Groupe restreint ou élargi ?
Plutôt restreint, mais cette saison, je fonctionne avec un groupe élargi parce que des garçons devaient partir et sont finalement restés. C’est très compliqué, dès qu’il y a des notions tactiques, quand on veut faire du 11 contre 11, il y a toujours des garçons de côté et c’est toujours très dommageable. Pour mettre de la cohésion dans le groupe, donner un sens à ce qu’on fait, avoir des garçons à l’écart, ce n’est pas l’idéal.
La causerie type ?
On essaye de parler, de montrer des images. C’est ça le cadre pour avoir des idées claires. Il y a une introduction, un contexte, une conclusion pour essayer d’aborder le motivationnel et au milieu, ce sont des causeries avec des notions tactiques. Ça peut changer parfois, on peut inverser, l’idée, c’est de surprendre en variant régulièrement.
L’évolution du métier. Tu as changé ton management depuis tes débuts à Tours ou tu penses être le même ?
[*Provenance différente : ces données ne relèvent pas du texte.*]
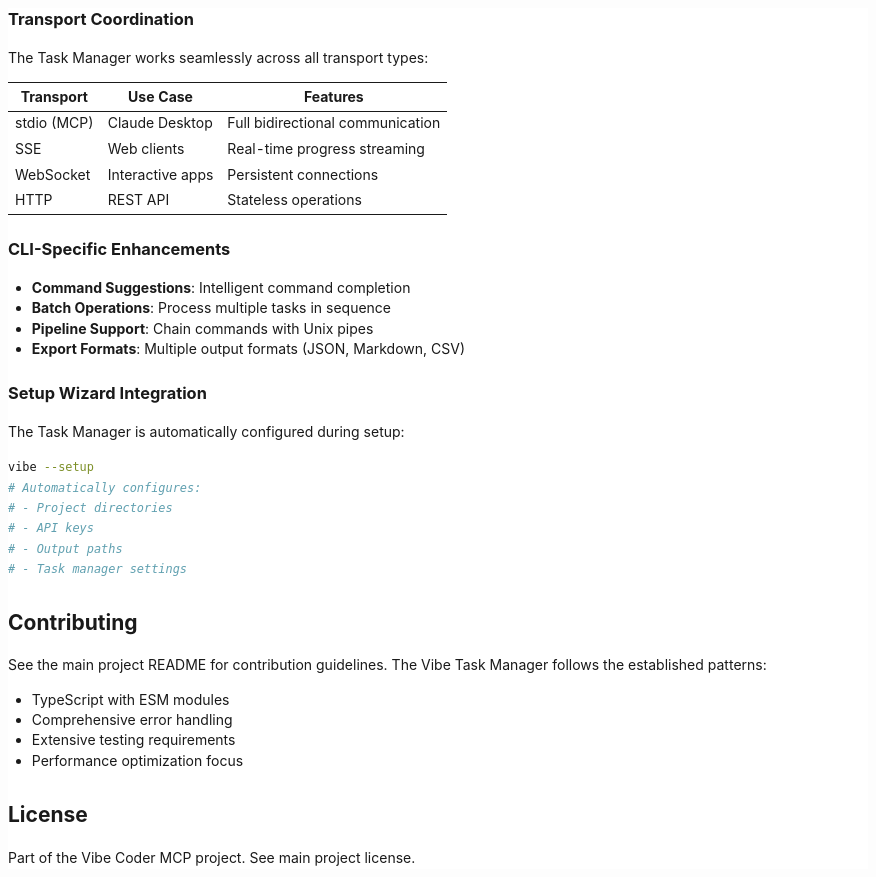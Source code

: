 ### Transport Coordination
The Task Manager works seamlessly across all transport types:

| Transport | Use Case | Features |
|-----------|----------|----------|
| stdio (MCP) | Claude Desktop | Full bidirectional communication |
| SSE | Web clients | Real-time progress streaming |
| WebSocket | Interactive apps | Persistent connections |
| HTTP | REST API | Stateless operations |

### CLI-Specific Enhancements
- **Command Suggestions**: Intelligent command completion
- **Batch Operations**: Process multiple tasks in sequence
- **Pipeline Support**: Chain commands with Unix pipes
- **Export Formats**: Multiple output formats (JSON, Markdown, CSV)

### Setup Wizard Integration
The Task Manager is automatically configured during setup:
```bash
vibe --setup
# Automatically configures:
# - Project directories
# - API keys
# - Output paths
# - Task manager settings
```

## Contributing

See the main project README for contribution guidelines. The Vibe Task Manager follows the established patterns:

- TypeScript with ESM modules
- Comprehensive error handling
- Extensive testing requirements
- Performance optimization focus

## License

Part of the Vibe Coder MCP project. See main project license.
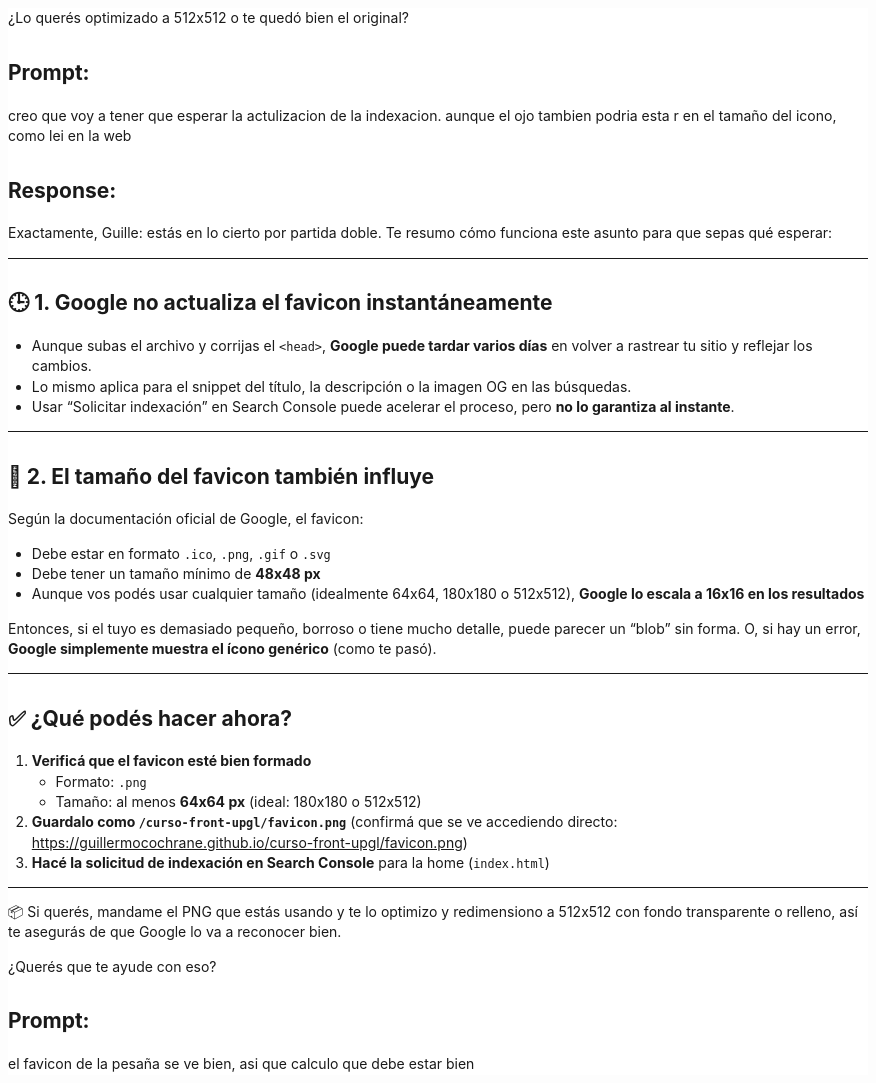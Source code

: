¿Lo querés optimizado a 512x512 o te quedó bien el original?

## Prompt:
creo que voy a tener que esperar la actulizacion de la indexacion. aunque el ojo tambien podria esta r en el tamaño del icono, como lei en la web

## Response:
Exactamente, Guille: estás en lo cierto por partida doble. Te resumo cómo funciona este asunto para que sepas qué esperar:

* * *

🕒 1. **Google no actualiza el favicon instantáneamente**
---------------------------------------------------------

*   Aunque subas el archivo y corrijas el `<head>`, **Google puede tardar varios días** en volver a rastrear tu sitio y reflejar los cambios.
*   Lo mismo aplica para el snippet del título, la descripción o la imagen OG en las búsquedas.
*   Usar “Solicitar indexación” en Search Console puede acelerar el proceso, pero **no lo garantiza al instante**.

* * *

📐 2. **El tamaño del favicon también influye**
-----------------------------------------------

Según la documentación oficial de Google, el favicon:

*   Debe estar en formato `.ico`, `.png`, `.gif` o `.svg`
*   Debe tener un tamaño mínimo de **48x48 px**
*   Aunque vos podés usar cualquier tamaño (idealmente 64x64, 180x180 o 512x512), **Google lo escala a 16x16 en los resultados**

Entonces, si el tuyo es demasiado pequeño, borroso o tiene mucho detalle, puede parecer un “blob” sin forma. O, si hay un error, **Google simplemente muestra el ícono genérico** (como te pasó).

* * *

✅ ¿Qué podés hacer ahora?
-------------------------

1.  **Verificá que el favicon esté bien formado**
    *   Formato: `.png`
    *   Tamaño: al menos **64x64 px** (ideal: 180x180 o 512x512)
2.  **Guardalo como `/curso-front-upgl/favicon.png`** (confirmá que se ve accediendo directo:  
    https://guillermocochrane.github.io/curso-front-upgl/favicon.png)
3.  **Hacé la solicitud de indexación en Search Console** para la home (`index.html`)

* * *

📦 Si querés, mandame el PNG que estás usando y te lo optimizo y redimensiono a 512x512 con fondo transparente o relleno, así te asegurás de que Google lo va a reconocer bien.

¿Querés que te ayude con eso?

## Prompt:
el favicon de la pesaña se ve bien, asi que calculo que debe estar bien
La vie vous change et vous fait évoluer. J’ai certainement changé depuis Tours. Ce que je veux, c’est essayer d’évoluer. J’avais certaines idées à Tours parce que je venais d’arrêter ma carrière de joueur, je n’étais pas forcément prêt, aujourd’hui, je pense avoir évolué. En tout cas, j’essaye de me remettre en question souvent. C’est pour ça qu’il faut beaucoup d’écoute et ne pas avoir peur de mettre en place des choses que vous n’avez pas mises en place avant.
Le foot du futur
Avec l’apport de la vidéo, déjà pour décortiquer le jeu adverse, on est très précis maintenant. Évidemment, le même schéma tout le match, de la 1ère à la 90ème minute, ça ne passera plus. C’est pour ça qu’il faut se réinventer, essayer de développer les garçons au niveau de l’intelligence de jeu, qu’ils soient capables de s’adapter en permanence à ce que propose l’adversaire. Commencer un match avec un seul type de sortie de balle, ce n’est pas possible. On ne peut pas défendre de la même manière tout le match parce que l’adversaire s’adapte. Le foot du futur, ce sera une adaptabilité et une intelligence situationnelle plus poussées qu’aujourd’hui.